設問内容は、単語・語句の意味、動作の主体の判定、現代語訳、内容説明、理由説明、空欄補充など。
設問数は全学部日程が7問、ほかは6問。
特徴ある解答の形式に、「解答欄に合わせて記述解答」を行うものがある。空欄には本文からの抜き出しや現代語による単語や古文の現代語訳がある。
問題文の長さは、『うたたね』は約420字と短めであったが、樋口一葉の随筆は約1,250字と例年より長めであった。ほかは例年とほぼ同様に『春雨物語』約870字、『好色五人女』は約740字、『徒然草』は約730字であった。
なお、情報数理学部情報数理学科を受験する場合、古文の問題は課されない。
2026年度入試対策・学習アドバイス
古文単語は記述対策が必要
300語レベルの古文単語の学習が必要である。現代語訳の記述もあるので文法事項も含めた総合的な読解力を養おう。2025年度の出題は、動詞では「しのぶ」「わぶ」、形容詞では「あやし」「あさまし」「うたてし」「ゆかし」、形容動詞では「すずろなり」「つれづれなり」、名詞では「故人」「道理(ことわり)」「消息(せうそこ)」、副詞ではとくに陳述(呼応)の副詞が重要で「いかで~(連体形)」「え~(打消し)」「よも~じ」などである。

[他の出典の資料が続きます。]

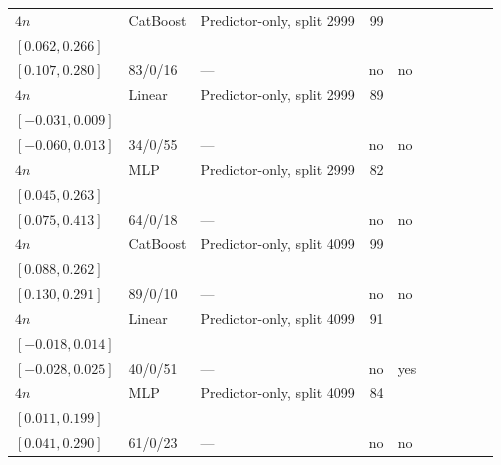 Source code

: \begin{longtable}{@{}ll>{\raggedright\arraybackslash}p{1.1in}rllrlll@{}}
$4n$ & CatBoost & Predictor-only, split 2999 & 99 & \begin{tabular}[t]{@{}l@{}}$0.177$\\\tiny$[0.062, 0.266]$\end{tabular} & \begin{tabular}[t]{@{}l@{}}$0.198$\\\tiny$[0.107, 0.280]$\end{tabular} & 83/0/16 & --- & no & no \\
$4n$ & Linear & Predictor-only, split 2999 & 89 & \begin{tabular}[t]{@{}l@{}}$-0.007$\\\tiny$[-0.031, 0.009]$\end{tabular} & \begin{tabular}[t]{@{}l@{}}$-0.010$\\\tiny$[-0.060, 0.013]$\end{tabular} & 34/0/55 & --- & no & no \\
$4n$ & MLP & Predictor-only, split 2999 & 82 & \begin{tabular}[t]{@{}l@{}}$0.144$\\\tiny$[0.045, 0.263]$\end{tabular} & \begin{tabular}[t]{@{}l@{}}$0.202$\\\tiny$[0.075, 0.413]$\end{tabular} & 64/0/18 & --- & no & no \\
$4n$ & CatBoost & Predictor-only, split 4099 & 99 & \begin{tabular}[t]{@{}l@{}}$0.188$\\\tiny$[0.088, 0.262]$\end{tabular} & \begin{tabular}[t]{@{}l@{}}$0.209$\\\tiny$[0.130, 0.291]$\end{tabular} & 89/0/10 & --- & no & no \\
$4n$ & Linear & Predictor-only, split 4099 & 91 & \begin{tabular}[t]{@{}l@{}}$-0.003$\\\tiny$[-0.018, 0.014]$\end{tabular} & \begin{tabular}[t]{@{}l@{}}$-0.002$\\\tiny$[-0.028, 0.025]$\end{tabular} & 40/0/51 & --- & no & yes \\
$4n$ & MLP & Predictor-only, split 4099 & 84 & \begin{tabular}[t]{@{}l@{}}$0.113$\\\tiny$[0.011, 0.199]$\end{tabular} & \begin{tabular}[t]{@{}l@{}}$0.154$\\\tiny$[0.041, 0.290]$\end{tabular} & 61/0/23 & --- & no & no \\

\end{longtable}
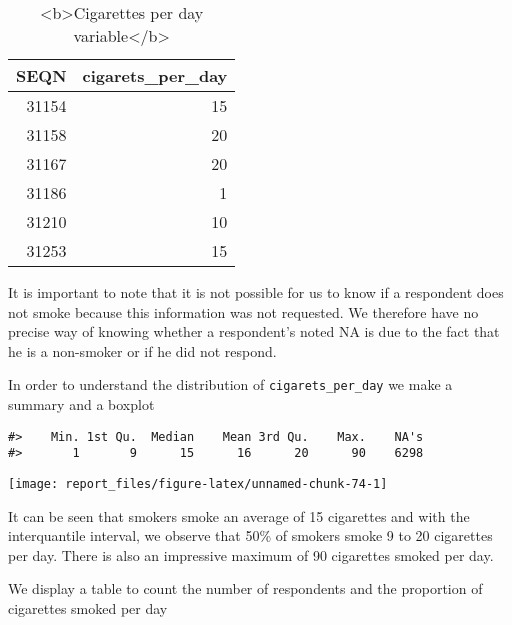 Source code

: \documentclass[
]{article}
\begin{document}
\begin{table}

\caption{\label{tab:unnamed-chunk-73}<b>Cigarettes per day variable</b>}
\centering
\begin{tabular}[t]{r|r}
\hline
SEQN & cigarets\_per\_day\\
\hline
31154 & 15\\
\hline
31158 & 20\\
\hline
31167 & 20\\
\hline
31186 & 1\\
\hline
31210 & 10\\
\hline
31253 & 15\\
\hline
\end{tabular}
\end{table}

It is important to note that it is not possible for us to know if a
respondent does not smoke because this information was not requested. We
therefore have no precise way of knowing whether a respondent's noted NA
is due to the fact that he is a non-smoker or if he did not respond.

In order to understand the distribution of \texttt{cigarets\_per\_day}
we make a summary and a boxplot

\begin{verbatim}
#>    Min. 1st Qu.  Median    Mean 3rd Qu.    Max.    NA's 
#>       1       9      15      16      20      90    6298
\end{verbatim}

\begin{center}\texttt{[image: report\_files/figure-latex/unnamed-chunk-74-1]} \end{center}

It can be seen that smokers smoke an average of 15 cigarettes and with
the interquantile interval, we observe that 50\% of smokers smoke 9 to
20 cigarettes per day. There is also an impressive maximum of 90
cigarettes smoked per day.

We display a table to count the number of respondents and the proportion
of cigarettes smoked per day
\end{document}
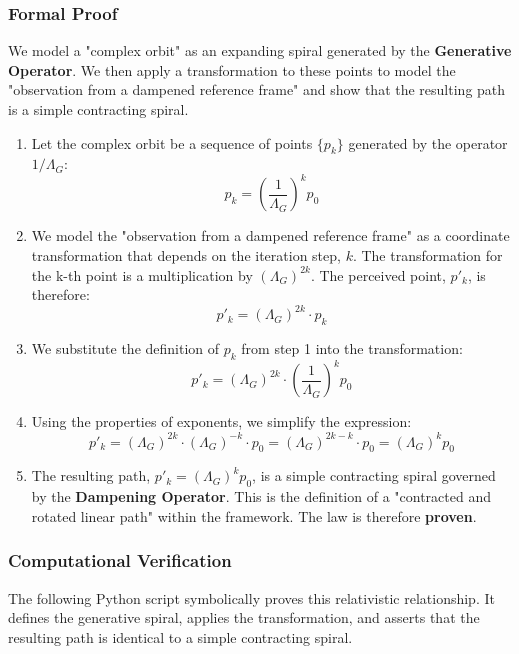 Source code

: \subsubsection*{Formal Proof}
We model a "complex orbit" as an expanding spiral generated by the \textbf{Generative Operator}. We then apply a transformation to these points to model the "observation from a dampened reference frame" and show that the resulting path is a simple contracting spiral.

\begin{enumerate}
    \item Let the complex orbit be a sequence of points $\{p_k\}$ generated by the operator $1/\Lambda_G$:
    $$ p_k = \left(\frac{1}{\Lambda_G}\right)^k p_0 $$
    
    \item We model the "observation from a dampened reference frame" as a coordinate transformation that depends on the iteration step, $k$. The transformation for the k-th point is a multiplication by $(\Lambda_G)^{2k}$. The perceived point, $p'_k$, is therefore:
    $$ p'_k = (\Lambda_G)^{2k} \cdot p_k $$
    
    \item We substitute the definition of $p_k$ from step 1 into the transformation:
    $$ p'_k = (\Lambda_G)^{2k} \cdot \left(\frac{1}{\Lambda_G}\right)^k p_0 $$
    
    \item Using the properties of exponents, we simplify the expression:
    $$ p'_k = (\Lambda_G)^{2k} \cdot (\Lambda_G)^{-k} \cdot p_0 = (\Lambda_G)^{2k-k} \cdot p_0 = (\Lambda_G)^k p_0 $$
    
    \item The resulting path, $p'_k = (\Lambda_G)^k p_0$, is a simple contracting spiral governed by the \textbf{Dampening Operator}. This is the definition of a "contracted and rotated linear path" within the framework. The law is therefore \textbf{proven}.
\end{enumerate}

\subsubsection*{Computational Verification}
The following Python script symbolically proves this relativistic relationship. It defines the generative spiral, applies the transformation, and asserts that the resulting path is identical to a simple contracting spiral.

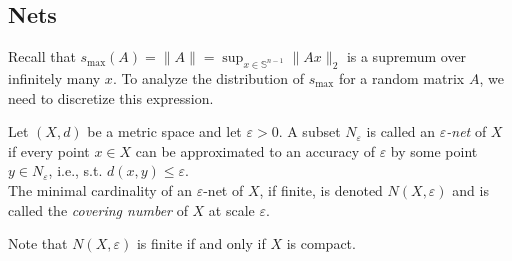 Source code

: \subsection{Nets}
Recall that $s_{\max}(A) = \|A\| = \sup_{x\in\mathbb{S}^{n-1}} \|Ax\|_2$ is a supremum over infinitely many $x$. To analyze the distribution of $s_{\max}$ for a random matrix $A$, we need to discretize this expression.
\begin{definition}
\begin{mdframed}
Let $(X,d)$ be a metric space and let $\varepsilon>0$. A subset $N_\varepsilon$ is called an \emph{$\varepsilon$-net} of $X$ if every point $x\in X$ can be approximated to an accuracy of $\varepsilon$ by some point $y\in N_\varepsilon$, i.e., s.t. $d(x,y)\leq \varepsilon$. \\
The minimal cardinality of an $\varepsilon$-net of $X$, if finite, is denoted $N(X,\varepsilon)$ and is called the \emph{covering number} of $X$ at scale $\varepsilon$.
\end{mdframed}
\end{definition}
Note that $N(X,\varepsilon)$ is finite if and only if $X$ is compact.
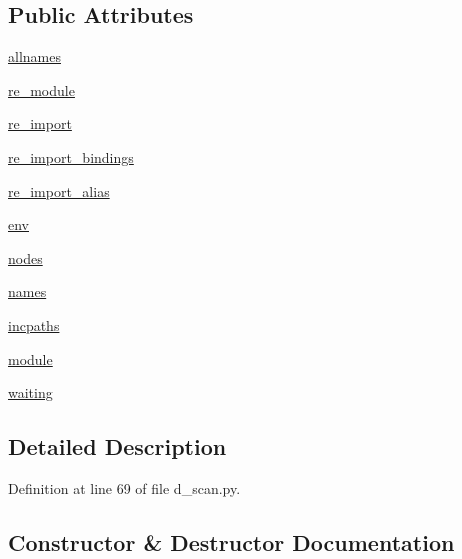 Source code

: \subsection*{Public Attributes}
\begin{DoxyCompactItemize}
\item 
\hyperlink{classwaflib_1_1_tools_1_1d__scan_1_1d__parser_a563353c3348d339a3819801c51618ba8}{allnames}
\item 
\hyperlink{classwaflib_1_1_tools_1_1d__scan_1_1d__parser_a944d317024ac254ad892584749321592}{re\+\_\+module}
\item 
\hyperlink{classwaflib_1_1_tools_1_1d__scan_1_1d__parser_ada8845d10e9524f02296c2db65f9ce39}{re\+\_\+import}
\item 
\hyperlink{classwaflib_1_1_tools_1_1d__scan_1_1d__parser_a9ce80344c741a4c2c362cac84db06f95}{re\+\_\+import\+\_\+bindings}
\item 
\hyperlink{classwaflib_1_1_tools_1_1d__scan_1_1d__parser_ae73756694932075139b67fa39957255c}{re\+\_\+import\+\_\+alias}
\item 
\hyperlink{classwaflib_1_1_tools_1_1d__scan_1_1d__parser_aa28424987acc747e7ef28b0126fcb2c2}{env}
\item 
\hyperlink{classwaflib_1_1_tools_1_1d__scan_1_1d__parser_a36c276a789c3937678296d63ad4e9b76}{nodes}
\item 
\hyperlink{classwaflib_1_1_tools_1_1d__scan_1_1d__parser_a26636ef4c93371e60b15c6c3ef66da1d}{names}
\item 
\hyperlink{classwaflib_1_1_tools_1_1d__scan_1_1d__parser_ab112695a99d61b3e5ae3d0014ae2210d}{incpaths}
\item 
\hyperlink{classwaflib_1_1_tools_1_1d__scan_1_1d__parser_af6091b0b2d246f228ab9cc93164303f2}{module}
\item 
\hyperlink{classwaflib_1_1_tools_1_1d__scan_1_1d__parser_aadca398fd062b9012d20b8a97995db38}{waiting}
\end{DoxyCompactItemize}


\subsection{Detailed Description}


Definition at line 69 of file d\+\_\+scan.\+py.



\subsection{Constructor \& Destructor Documentation}
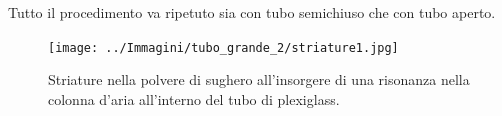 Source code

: \documentclass[a4paper,10pt,oneside]{article}
\begin{document}
Tutto il procedimento va ripetuto sia con tubo semichiuso che con tubo aperto.
\begin{figure}[H]
 \centering
 \texttt{[image: ../Immagini/tubo\_grande\_2/striature1.jpg]}
 \caption{Striature nella polvere di sughero all'insorgere di una risonanza nella colonna d'aria all'interno del tubo di plexiglass.}
 \label{fig:striature1}
\end{figure}
\end{document}
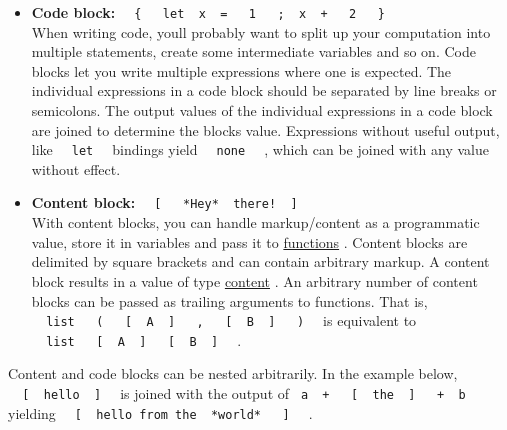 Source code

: \begin{itemize}
\item
  \textbf{Code block:}
  \texttt{\ }{\texttt{\ \{\ }}\texttt{\ }{\texttt{\ let\ }}\texttt{\ x\ }{\texttt{\ =\ }}\texttt{\ }{\texttt{\ 1\ }}\texttt{\ }{\texttt{\ ;\ }}\texttt{\ x\ }{\texttt{\ +\ }}\texttt{\ }{\texttt{\ 2\ }}\texttt{\ }{\texttt{\ \}\ }}\texttt{\ }\\
  When writing code, you\textquotesingle ll probably want to split up
  your computation into multiple statements, create some intermediate
  variables and so on. Code blocks let you write multiple expressions
  where one is expected. The individual expressions in a code block
  should be separated by line breaks or semicolons. The output values of
  the individual expressions in a code block are joined to determine the
  block\textquotesingle s value. Expressions without useful output, like
  \texttt{\ }{\texttt{\ let\ }}\texttt{\ } bindings yield
  \texttt{\ }{\texttt{\ none\ }}\texttt{\ } , which can be joined with
  any value without effect.
\item
  \textbf{Content block:}
  \texttt{\ }{\texttt{\ {[}\ }}\texttt{\ }{\texttt{\ *Hey*\ }}\texttt{\ there!\ }{\texttt{\ {]}\ }}\texttt{\ }\\
  With content blocks, you can handle markup/content as a programmatic
  value, store it in variables and pass it to
  \href{/docs/reference/foundations/function/}{functions} . Content
  blocks are delimited by square brackets and can contain arbitrary
  markup. A content block results in a value of type
  \href{/docs/reference/foundations/content/}{content} . An arbitrary
  number of content blocks can be passed as trailing arguments to
  functions. That is,
  \texttt{\ }{\texttt{\ list\ }}\texttt{\ }{\texttt{\ (\ }}\texttt{\ }{\texttt{\ {[}\ }}\texttt{\ A\ }{\texttt{\ {]}\ }}\texttt{\ }{\texttt{\ ,\ }}\texttt{\ }{\texttt{\ {[}\ }}\texttt{\ B\ }{\texttt{\ {]}\ }}\texttt{\ }{\texttt{\ )\ }}\texttt{\ }
  is equivalent to
  \texttt{\ }{\texttt{\ list\ }}\texttt{\ }{\texttt{\ {[}\ }}\texttt{\ A\ }{\texttt{\ {]}\ }}\texttt{\ }{\texttt{\ {[}\ }}\texttt{\ B\ }{\texttt{\ {]}\ }}\texttt{\ }
  .
\end{itemize}

Content and code blocks can be nested arbitrarily. In the example below,
\texttt{\ }{\texttt{\ {[}\ }}\texttt{\ hello\ }{\texttt{\ {]}\ }}\texttt{\ }
is joined with the output of
\texttt{\ a\ }{\texttt{\ +\ }}\texttt{\ }{\texttt{\ {[}\ }}\texttt{\ the\ }{\texttt{\ {]}\ }}\texttt{\ }{\texttt{\ +\ }}\texttt{\ b\ }
yielding
\texttt{\ }{\texttt{\ {[}\ }}\texttt{\ hello\ from\ the\ }{\texttt{\ *world*\ }}\texttt{\ }{\texttt{\ {]}\ }}\texttt{\ }
.

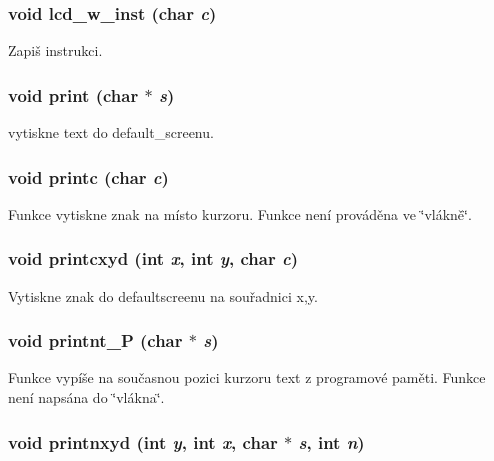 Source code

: \subsubsection[{lcd\_\-w\_\-inst}]{\setlength{\rightskip}{0pt plus 5cm}void lcd\_\-w\_\-inst (char {\em c})}\label{lcd_8h_a98e19b75c7263dd914e04a630f43cde1}


Zapiš instrukci. 
\subsubsection[{print}]{\setlength{\rightskip}{0pt plus 5cm}void print (char $\ast$ {\em s})}\label{lcd_8h_a51283220f829206d8ef3284047a58fbd}


vytiskne text do default\_\-screenu. 
\subsubsection[{printc}]{\setlength{\rightskip}{0pt plus 5cm}void printc (char {\em c})}\label{lcd_8h_a7ead26e52916805b53cb705997cb90bb}
Funkce vytiskne znak na místo kurzoru. Funkce není prováděna ve \char`\"{}vlákně\char`\"{}. 
\subsubsection[{printcxyd}]{\setlength{\rightskip}{0pt plus 5cm}void printcxyd (int {\em x}, \/  int {\em y}, \/  char {\em c})}\label{lcd_8h_a73a10b7ac5330a420af6e1f443506937}


Vytiskne znak do defaultscreenu na souřadnici x,y. 
\subsubsection[{printnt\_\-P}]{\setlength{\rightskip}{0pt plus 5cm}void printnt\_\-P (char $\ast$ {\em s})}\label{lcd_8h_aa4fa8c7956bc27eae6a818d41199691f}
Funkce vypíše na současnou pozici kurzoru text z programové paměti. Funkce není napsána do \char`\"{}vlákna\char`\"{}. 
\subsubsection[{printnxyd}]{\setlength{\rightskip}{0pt plus 5cm}void printnxyd (int {\em y}, \/  int {\em x}, \/  char $\ast$ {\em s}, \/  int {\em n})}\label{lcd_8h_a9b70b5f13bd19a1a5ff3de4221c1dc72}


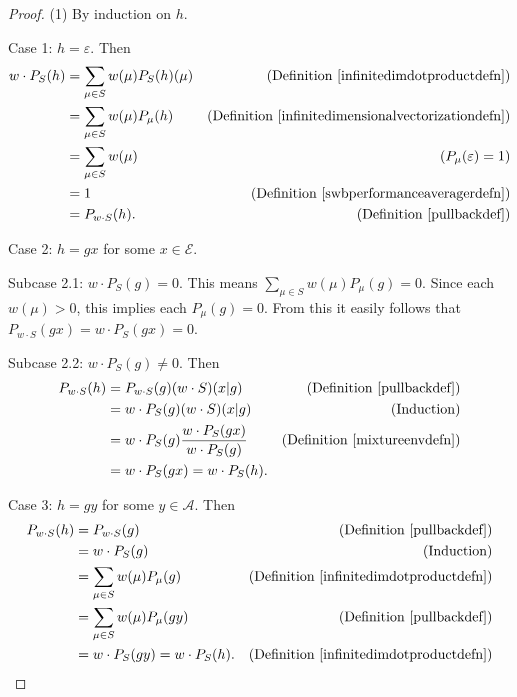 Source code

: \documentclass[twoside]{article}
\begin{document}
\begin{proof}
    (1) By induction on $h$.

    Case 1: $h=\varepsilon$. Then
    \begin{align*}
        w\cdot P_{S}(h)
        &= \sum_{\mu\in S}w(\mu)P_{S}(h)(\mu)
            &\mbox{(Definition \ref{infinitedimdotproductdefn})}\\
        &= \sum_{\mu\in S}w(\mu)P_\mu(h)
            &\mbox{(Definition \ref{infinitedimensionalvectorizationdefn})}\\
        &= \sum_{\mu\in S}w(\mu)
            &\mbox{($P_\mu(\varepsilon)=1$)}\\
        &= 1
            &\mbox{(Definition \ref{swbperformanceaveragerdefn})}\\
        &= P_{w\cdot S}(h).
            &\mbox{(Definition \ref{pullbackdef})}
    \end{align*}

    Case 2: $h=gx$ for some $x\in\mathcal E$.

    Subcase 2.1: $w\cdot P_{S}(g)=0$.
        This means $\sum_{\mu\in S}w(\mu)P_\mu(g)=0$.
        Since each $w(\mu)>0$, this implies each $P_\mu(g)=0$.
        From this it easily follows that
        $P_{w\cdot S}(gx)=w\cdot P_{S}(gx)=0$.

    Subcase 2.2: $w\cdot P_{S}(g)\not=0$. Then
    \begin{align*}
        P_{w\cdot S}(h)
            &= P_{w\cdot S}(g)(w\cdot S)(x|g)
                &\mbox{(Definition \ref{pullbackdef})}\\
            &= w\cdot P_{S}(g)(w\cdot S)(x|g)
                &\mbox{(Induction)}\\
            &= w\cdot P_{S}(g)\frac{w\cdot P_{S}(gx)}{w\cdot P_{S}(g)}
                &\mbox{(Definition \ref{mixtureenvdefn})}\\
            &= w\cdot P_{S}(gx) = w\cdot P_{S}(h).
    \end{align*}

    Case 3: $h=gy$ for some $y\in\mathcal A$.
    Then
    \begin{align*}
        P_{w\cdot S}(h)
            &= P_{w\cdot S}(g)
                &\mbox{(Definition \ref{pullbackdef})}\\
            &= w\cdot P_{S}(g)
                &\mbox{(Induction)}\\
            &= \sum_{\mu\in S} w(\mu)P_\mu(g)
                &\mbox{(Definition \ref{infinitedimdotproductdefn})}\\
            &= \sum_{\mu\in S} w(\mu)P_\mu(gy)
                &\mbox{(Definition \ref{pullbackdef})}\\
            &= w\cdot P_{S}(gy) = w\cdot P_{S}(h).
                &\mbox{(Definition \ref{infinitedimdotproductdefn})}
    \end{align*}


\end{proof}
\end{document}
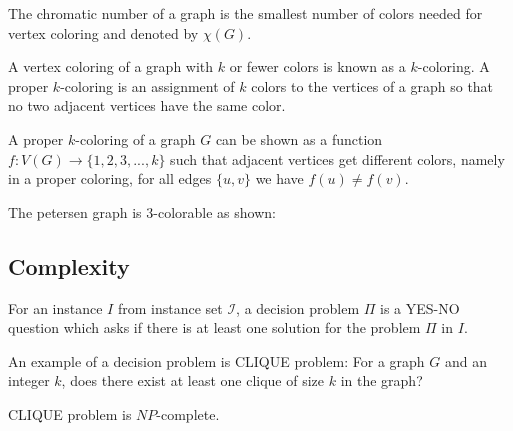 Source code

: \documentclass{beamer}
\begin{document}
{\begin{defi}
The chromatic number of a graph is the smallest number of colors needed for
vertex coloring and denoted by $\chi(G)$. 

A vertex coloring of a graph with $k$ or fewer colors is known as a $k$-coloring. A proper $k$-coloring is an assignment of $k$ colors to the vertices of a graph so that no two adjacent vertices have the same color. 

A proper $k$-coloring of a graph $G$ can be shown as a function $f: V(G) \to \{1, 2, 3, . . . , k\}$ such that adjacent vertices get different colors, namely in a proper coloring, for all edges $\{u, v\}$ we have $f(u) \not= f(v)$.
\end{defi}


\begin{exam}
The petersen graph is $3$-colorable as shown:
\vspace{1cm}
\begin{center}
\end{center}

\end{exam}
\vspace{0.5cm}

\newpage
\subsection{Complexity}{\label{comp}}

\begin{defi}
For an instance $I$ from instance set $\mathcal{I}$, a decision problem $\Pi$ is a YES-NO question which asks if
there is at least one solution for the problem $\Pi$ in $I$.
\end{defi}

\begin{exam}
An example of a decision problem is CLIQUE problem: For a graph $G$ and an integer $k$, does there exist at least one clique of size $k$ in the graph? 
\end{exam}

\begin{theorem}
CLIQUE problem is $NP$-complete. \cite{karp}
\end{theorem}

}
\end{document}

頻出単語のほか「心得ぬ事」「是非もなく」など慣用表現や漢文表現が多く見られたので、漢語・故事成語などの対策もしておこう。
副詞の呼応と敬語に注意
現代語訳が選択肢だけでなく記述での出題がある。「いかで」や「え」など陳述の副詞といわれるものや、「のたまふ」(「言ふ」の尊敬語)、「きこゆ」(「言ふ」の謙譲語)など敬語を含むものが多い。
文法は助動詞、助詞の意味
助動詞、助詞は現代語訳や意味のなかで問われる場合が多いが、活用を問うものも予想される。過去の助動詞「き」の活用などは覚えておこう。
読解は動作主の判定を心がける
読解では、登場人物の整理が最も重要である。「動作(または会話)の主体は誰か。」の問いが頻出している。判断には敬語がポイントとなる。
独特な本文の表記に注意
近代文語文や中世、近世の文章では、助詞や助動詞を漢字表記したり、活用語の活用語尾を省略したりするものがある。「申候(申し候ふ)」「存候(存じ候ふ)」「也(なり)」など。
新傾向の対策
近代文語文の出題が定着した。小説、評論など明治・大正時代の文章への対応が求められる。また、複数の文章を合わせて読解するという新傾向問題が見られた年度もある。共通テストの問題などで慣れておこう。